A vida íntima acabou

É oficial. Posso publicitar aspetos da vida íntima de quem quer que seja, verdadeiros ou falsos, com qualquer objetivo, incluindo o lucro, e ser aclamada pela justiça como heroína da liberdade de expressão.

Por exemplo, posso, aqui, dizer que a juíza Capitolina Fernandes Rosa, dos juízos cíveis de Lisboa, namora com a equipa de râguebi do Ovarense (à qual, a existir, rogo perdão), e que os consequentes desvelos amorosos foram autorizadamente filmados. Não importa se é falso ou verdadeiro, ou se ao divulgar tal coisa estarei a violar o artigo 26.º da Constituição, que estabelece o "direito à reserva da intimidade da vida privada e familiar". Posso aliás escrever todo um livro de "memórias" em que discorro sobre a vida sexual de Capitolina e pô-lo à venda, alegando que a empregada doméstica viu, enojada, os filmes, contou ao primo e este a mim; a visada nada fará para me impedir.

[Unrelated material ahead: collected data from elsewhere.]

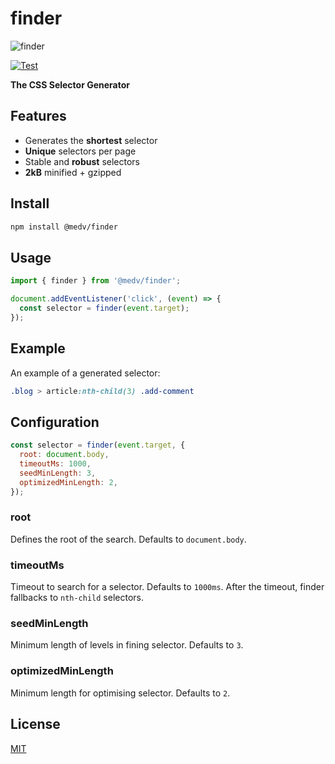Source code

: # finder

![finder](https://medv.io/assets/finder.png)

[![Test](https://github.com/antonmedv/finder/actions/workflows/test.yml/badge.svg)](https://github.com/antonmedv/finder/actions/workflows/test.yml)

**The CSS Selector Generator**

## Features

* Generates the **shortest** selector
* **Unique** selectors per page
* Stable and **robust** selectors
* **2kB** minified + gzipped

## Install

```bash
npm install @medv/finder
```

## Usage 

```ts
import { finder } from '@medv/finder';

document.addEventListener('click', (event) => {
  const selector = finder(event.target);
});
```

## Example

An example of a generated selector:

```css
.blog > article:nth-child(3) .add-comment
```

## Configuration

```js
const selector = finder(event.target, {
  root: document.body,
  timeoutMs: 1000,  
  seedMinLength: 3,
  optimizedMinLength: 2,
});
```

### root

Defines the root of the search. Defaults to `document.body`.

### timeoutMs

Timeout to search for a selector. Defaults to `1000ms`. After the timeout, finder fallbacks to `nth-child` selectors.

### seedMinLength

Minimum length of levels in fining selector. Defaults to `3`.

### optimizedMinLength

Minimum length for optimising selector. Defaults to `2`.

## License

[MIT](LICENSE)
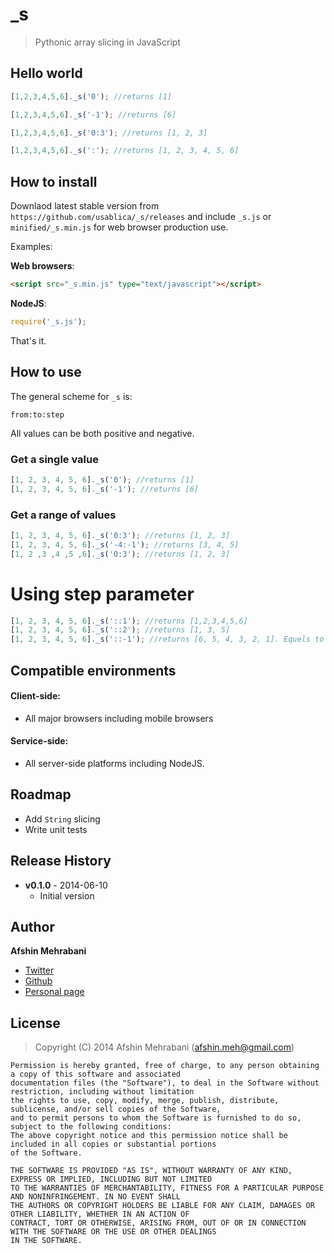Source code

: _s
===

> Pythonic array slicing in JavaScript

## Hello world

```javascript
[1,2,3,4,5,6]._s('0'); //returns [1]

[1,2,3,4,5,6]._s('-1'); //returns [6]

[1,2,3,4,5,6]._s('0:3'); //returns [1, 2, 3]

[1,2,3,4,5,6]._s(':'); //returns [1, 2, 3, 4, 5, 6]
```

## How to install

Downlaod latest stable version from `https://github.com/usablica/_s/releases` and include `_s.js` or `minified/_s.min.js` for web browser production use. 

Examples:

**Web browsers**:  

```html
<script src="_s.min.js" type="text/javascript"></script>
```

**NodeJS**:  

```javascript
require('_s.js');
```

That's it.

## How to use

The general scheme for `_s` is:

    from:to:step

All values can be both positive and negative.

### Get a single value

```javascript
[1, 2, 3, 4, 5, 6]._s('0'); //returns [1]
[1, 2, 3, 4, 5, 6]._s('-1'); //returns [6]
```

### Get a range of values

```javascript
[1, 2, 3, 4, 5, 6]._s('0:3'); //returns [1, 2, 3]
[1, 2, 3, 4, 5, 6]._s('-4:-1'); //returns [3, 4, 5]
[1, 2 ,3 ,4 ,5 ,6]._s('0:3'); //returns [1, 2, 3]
```

# Using step parameter


```javascript
[1, 2, 3, 4, 5, 6]._s('::1'); //returns [1,2,3,4,5,6]
[1, 2, 3, 4, 5, 6]._s('::2'); //returns [1, 3, 5]
[1, 2, 3, 4, 5, 6]._s('::-1'); //returns [6, 5, 4, 3, 2, 1]. Equels to array.reverse
```


## Compatible environments
#### Client-side:
  - All major browsers including mobile browsers

#### Service-side:
  - All server-side platforms including NodeJS.

## Roadmap
- Add `String` slicing
- Write unit tests

## Release History

 * **v0.1.0** - 2014-06-10
   - Initial version

## Author
**Afshin Mehrabani**

- [Twitter](https://twitter.com/afshinmeh)
- [Github](https://github.com/afshinm)
- [Personal page](http://afshinm.name/)

## License
> Copyright (C) 2014 Afshin Mehrabani (afshin.meh@gmail.com)

    Permission is hereby granted, free of charge, to any person obtaining a copy of this software and associated
    documentation files (the "Software"), to deal in the Software without restriction, including without limitation
    the rights to use, copy, modify, merge, publish, distribute, sublicense, and/or sell copies of the Software,
    and to permit persons to whom the Software is furnished to do so, subject to the following conditions:
    The above copyright notice and this permission notice shall be included in all copies or substantial portions
    of the Software.
    
    THE SOFTWARE IS PROVIDED "AS IS", WITHOUT WARRANTY OF ANY KIND, EXPRESS OR IMPLIED, INCLUDING BUT NOT LIMITED
    TO THE WARRANTIES OF MERCHANTABILITY, FITNESS FOR A PARTICULAR PURPOSE AND NONINFRINGEMENT. IN NO EVENT SHALL
    THE AUTHORS OR COPYRIGHT HOLDERS BE LIABLE FOR ANY CLAIM, DAMAGES OR OTHER LIABILITY, WHETHER IN AN ACTION OF
    CONTRACT, TORT OR OTHERWISE, ARISING FROM, OUT OF OR IN CONNECTION WITH THE SOFTWARE OR THE USE OR OTHER DEALINGS
    IN THE SOFTWARE.

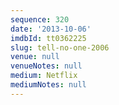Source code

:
 ```yaml
---
sequence: 320
date: '2013-10-06'
imdbId: tt0362225
slug: tell-no-one-2006
venue: null
venueNotes: null
medium: Netflix
mediumNotes: null
---
```


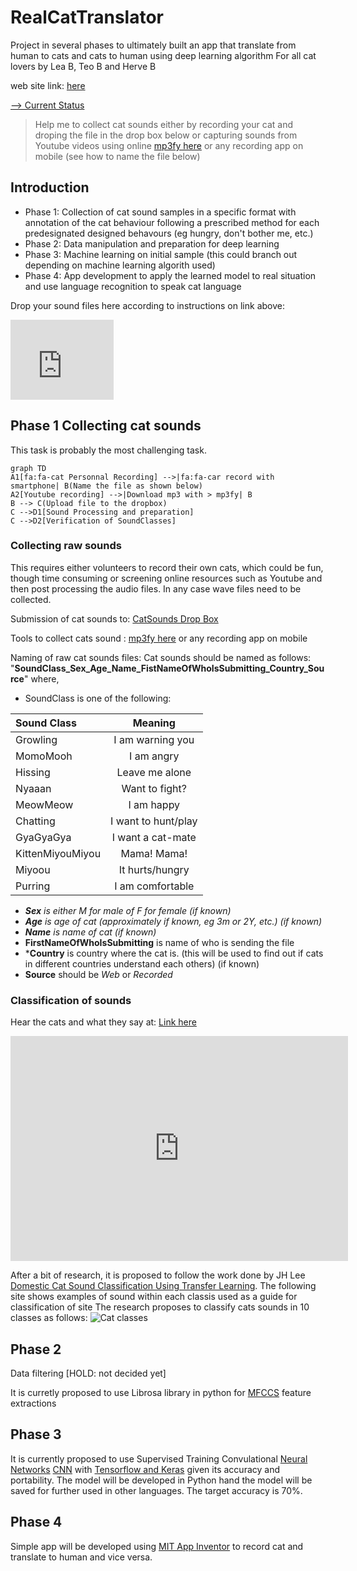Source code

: # RealCatTranslator
Project in several phases to ultimately built an app that translate from human to cats and cats to human using deep learning algorithm
For all cat lovers by Lea B, Teo B and Herve B

web site link: [here](https://frogboss74.github.io/RealCatTranslator/)

[--> Current Status](https://github.com/FrogBoss74/RealCatTranslator/wiki/Collecting-cat-sounds)

>Help me to collect cat sounds either by recording your cat and droping the file in the drop box below or capturing sounds from Youtube videos using online [mp3fy here](https://mp3fy.com/) or any recording app on mobile (see how to name the file below)

## Introduction
- Phase 1: Collection of cat sound samples in a specific format with annotation of the cat behaviour following a prescribed method for each predesignated designed behavours (eg hungry, don't bother me, etc.)
- Phase 2: Data manipulation and preparation for deep learning
- Phase 3: Machine learning on initial sample (this could branch out depending on machine learning algorith used)
- Phase 4: App development to apply the learned model to real situation and use language recognition to speak cat language

Drop your sound files here according to instructions on link above:

<iframe src="https://onedrive.live.com/embed?cid=EB02B52BD1CE79FD&resid=EB02B52BD1CE79FD%212644&authkey=AOroewqAhmmou_0" width="165" height="128" frameborder="0" scrolling="no"></iframe>

## Phase 1 Collecting cat sounds

This task is probably the most challenging task. 
```mermaid
graph TD
A1[fa:fa-cat Personnal Recording] -->|fa:fa-car record with smartphone| B(Name the file as shown below)
A2[Youtube recording] -->|Download mp3 with > mp3fy| B
B --> C(Upload file to the dropbox)
C -->D1[Sound Processing and preparation]
C -->D2[Verification of SoundClasses]
```

### Collecting raw sounds
This requires either volunteers to record their own cats, which could be fun, though time consuming or screening online resources such as Youtube and then post processing the audio files.
In any case wave files need to be collected.

Submission of cat sounds to: [CatSounds Drop Box](https://1drv.ms/f/s!Av15ztErtQLrlFSNvhIzIsAi3KJy)
 
Tools to collect cats sound : [mp3fy here](https://mp3fy.com/) or any recording app on mobile

Naming of raw cat sounds files: Cat sounds should be named as follows:
   "**SoundClass_Sex_Age_Name_FistNameOfWhoIsSubmitting_Country_Source**"
where,
  - SoundClass is one of the following: 

 |Sound Class       | Meaning             
 |:------------------|:--------------------:|
 |Growling | I am warning you |
 |MomoMooh | I am angry |
 |Hissing | Leave me alone |
 |Nyaaan | Want to fight? |
 | MeowMeow | I am happy | 
 | Chatting | I want to hunt/play |
 |GyaGyaGya | I want a cat-mate | 
 | KittenMiyouMiyou| Mama! Mama! | 
 | Miyoou | It hurts/hungry | 
 | Purring | I am comfortable |
 
  - ***Sex** is either M for male of F for female (if known)*
  - ***Age** is age of cat (approximately if known, eg 3m or 2Y, etc.) (if known)*
  - ***Name** is name of cat (if known)*
  - **FirstNameOfWhoIsSubmitting** is name of who is sending the file
  - ***Country** is country where the cat is. (this will be used to find out if cats in different countries understand each others) (if known)
  - **Source** should be *Web* or *Recorded*

### Classification of sounds
Hear the cats and what they say at: [Link here](https://www.mnn.com/family/pets/stories/cat-sounds-and-what-they-mean)

<iframe width="540" height="360" src="https://www.youtube.com/embed/nX1YzS_CYIw" frameborder="0" allow="autoplay; encrypted-media" allowfullscreen></iframe>

After a bit of research, it is proposed to follow the work done by JH Lee [Domestic Cat Sound Classification Using Transfer Learning](http://www.ijfis.org/journal/view.html?uid=827&&vmd=Full).
The following site shows examples of sound within each classis used as a guide for classification of site
The research proposes to classify cats sounds in 10 classes as follows:
![Cat classes](http://pdf.medrang.co.kr/IJFIS/2018/018/ijfis-18-154f1.jpg)

## Phase 2
Data filtering [HOLD: not decided yet]

It is curretly proposed to use Librosa library in python for [MFCCS](https://en.wikipedia.org/wiki/Mel-frequency_cepstrum) feature extractions

## Phase 3
It is currently proposed to use Supervised Training Convulational [Neural Networks](https://en.wikipedia.org/wiki/Neural_network) [CNN](https://en.wikipedia.org/wiki/Convolutional_neural_network) with [Tensorflow and Keras](https://www.tensorflow.org/guide/keras) given its accuracy and portability. The model will be developed in Python hand the model will be saved for further used in other languages.
The target accuracy is 70%.

## Phase 4
Simple app will be developed using [MIT App Inventor](http://appinventor.mit.edu/explore/) to record cat and translate to human and vice versa.

<!--stackedit_data:
eyJoaXN0b3J5IjpbLTIwMDA4NzU4ODMsLTE2MjEyMzMzLC0xNz
Q3Nzk1MDkxLDE2NzY3MDQ0NjhdfQ==
-->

Porquê? Leiamo-la na sentença, datada de 6 de dezembro, em que recusa provimento a uma providência cautelar num caso semelhante. Primeiro, diz, "é tido por normal que casais de namorados [e sem ser de namorados, digo] se relacionem entre si intimamente (...)". Depois, porque "na sociedade atual, atento [sic] os costumes vigentes, a documentação em privado de momentos íntimos entre namorados não tem uma carga negativa sobre a honra das pessoas que seja digna de tutela (...) cautelar". E se for tudo inventado? "Configurando-se como uma obra literária, [um livro de memórias] não está sujeito aos estritos deveres de informação e a regras jornalísticas." Aliás, "ainda que se entendesse [Capitolina não entende] que estávamos perante uma invasão da privacidade não autorizada (...) sempre se teria de concluir pela ausência de uma lesão objetivamente grave e dificilmente reparável (...)".

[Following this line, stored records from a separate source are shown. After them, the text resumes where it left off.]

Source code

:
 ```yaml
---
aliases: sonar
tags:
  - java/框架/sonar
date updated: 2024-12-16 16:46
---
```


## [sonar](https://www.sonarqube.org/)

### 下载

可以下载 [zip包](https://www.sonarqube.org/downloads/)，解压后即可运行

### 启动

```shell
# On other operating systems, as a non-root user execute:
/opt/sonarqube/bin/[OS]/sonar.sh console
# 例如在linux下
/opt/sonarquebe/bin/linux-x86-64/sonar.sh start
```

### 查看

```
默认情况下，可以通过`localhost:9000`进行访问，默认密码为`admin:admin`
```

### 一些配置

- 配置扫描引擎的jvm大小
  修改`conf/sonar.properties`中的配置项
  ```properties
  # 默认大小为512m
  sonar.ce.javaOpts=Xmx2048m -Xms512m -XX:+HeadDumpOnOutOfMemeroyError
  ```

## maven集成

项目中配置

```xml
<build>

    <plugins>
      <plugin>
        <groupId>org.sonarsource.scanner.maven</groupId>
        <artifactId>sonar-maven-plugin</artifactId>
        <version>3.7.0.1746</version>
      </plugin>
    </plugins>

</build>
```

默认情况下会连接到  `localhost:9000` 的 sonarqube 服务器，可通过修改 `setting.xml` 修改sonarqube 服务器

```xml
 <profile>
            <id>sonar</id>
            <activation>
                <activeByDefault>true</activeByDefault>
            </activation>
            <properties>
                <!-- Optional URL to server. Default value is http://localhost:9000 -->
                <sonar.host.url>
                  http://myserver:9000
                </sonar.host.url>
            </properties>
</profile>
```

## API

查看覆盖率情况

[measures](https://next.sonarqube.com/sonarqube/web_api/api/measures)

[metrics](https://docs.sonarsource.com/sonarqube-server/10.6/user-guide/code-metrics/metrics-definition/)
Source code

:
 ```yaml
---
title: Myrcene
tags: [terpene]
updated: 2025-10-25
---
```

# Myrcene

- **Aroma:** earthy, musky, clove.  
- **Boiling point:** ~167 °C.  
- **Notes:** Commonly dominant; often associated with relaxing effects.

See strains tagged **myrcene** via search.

Eis pois uma juíza que ajuíza sobre o que a cada cidadão pode embaraçar ou lesar caso alguém comente ou narre a sua vida íntima e sexual, considerando não ser ao cidadão que cabe esse discernimento e gestão, mas a uma "moral comum" por ela estatuída. Uma juíza para quem as palavras "privado" e "íntimo" não querem dizer "privado" e "íntimo", mas "disponível para divulgação e tráfico"; que defende até que se podem inventar, desde que em livro (?), episódios da vida íntima e sexual de pessoas reais - e que nada disso configura "lesão objetivamente grave" e "dificilmente reparável".

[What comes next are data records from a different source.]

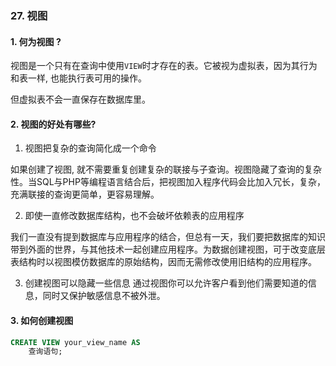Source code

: ### 27. 视图
#### 1. 何为视图 ?
视图是一个只有在查询中使用`VIEW`时才存在的表。它被视为虚拟表，因为其行为和表一样, 也能执行表可用的操作。

但虚拟表不会一直保存在数据库里。

#### 2. 视图的好处有哪些?
1. 视图把复杂的查询简化成一个命令

如果创建了视图, 就不需要重复创建复杂的联接与子查询。视图隐藏了查询的复杂性。当SQL与PHP等编程语言结合后，把视图加入程序代码会比加入冗长，复杂，充满联接的查询更简单，更容易理解。

2. 即使一直修改数据库结构，也不会破坏依赖表的应用程序

我们一直没有提到数据库与应用程序的结合，但总有一天，我们要把数据库的知识带到外面的世界，与其他技术一起创建应用程序。为数据创建视图，可于改变底层表结构时以视图模仿数据库的原始结构，因而无需修改使用旧结构的应用程序。

3. 创建视图可以隐藏一些信息
通过视图你可以允许客户看到他们需要知道的信息，同时又保护敏感信息不被外泄。

#### 3. 如何创建视图
```sql
CREATE VIEW your_view_name AS
    查询语句;
```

Juíza que, note-se, nem esboça a defesa da existência de um "interesse público" numa tal divulgação. Basta, acha, agitar o espantalho da censura: "No caso em apreço uma conceção menos ampla da liberdade de expressão faz surgir o risco de que os tribunais possam funcionar como órgãos de censura, inibindo assim a liberdade de expressão, o que não é legalmente admissível aos tribunais." Num país cujo Tribunal Constitucional protege o sigilo das contas bancárias, a vida sexual foi para hasta pública, pela mão de uma juíza de primeira instância. E nós de volta à era das bengaladas.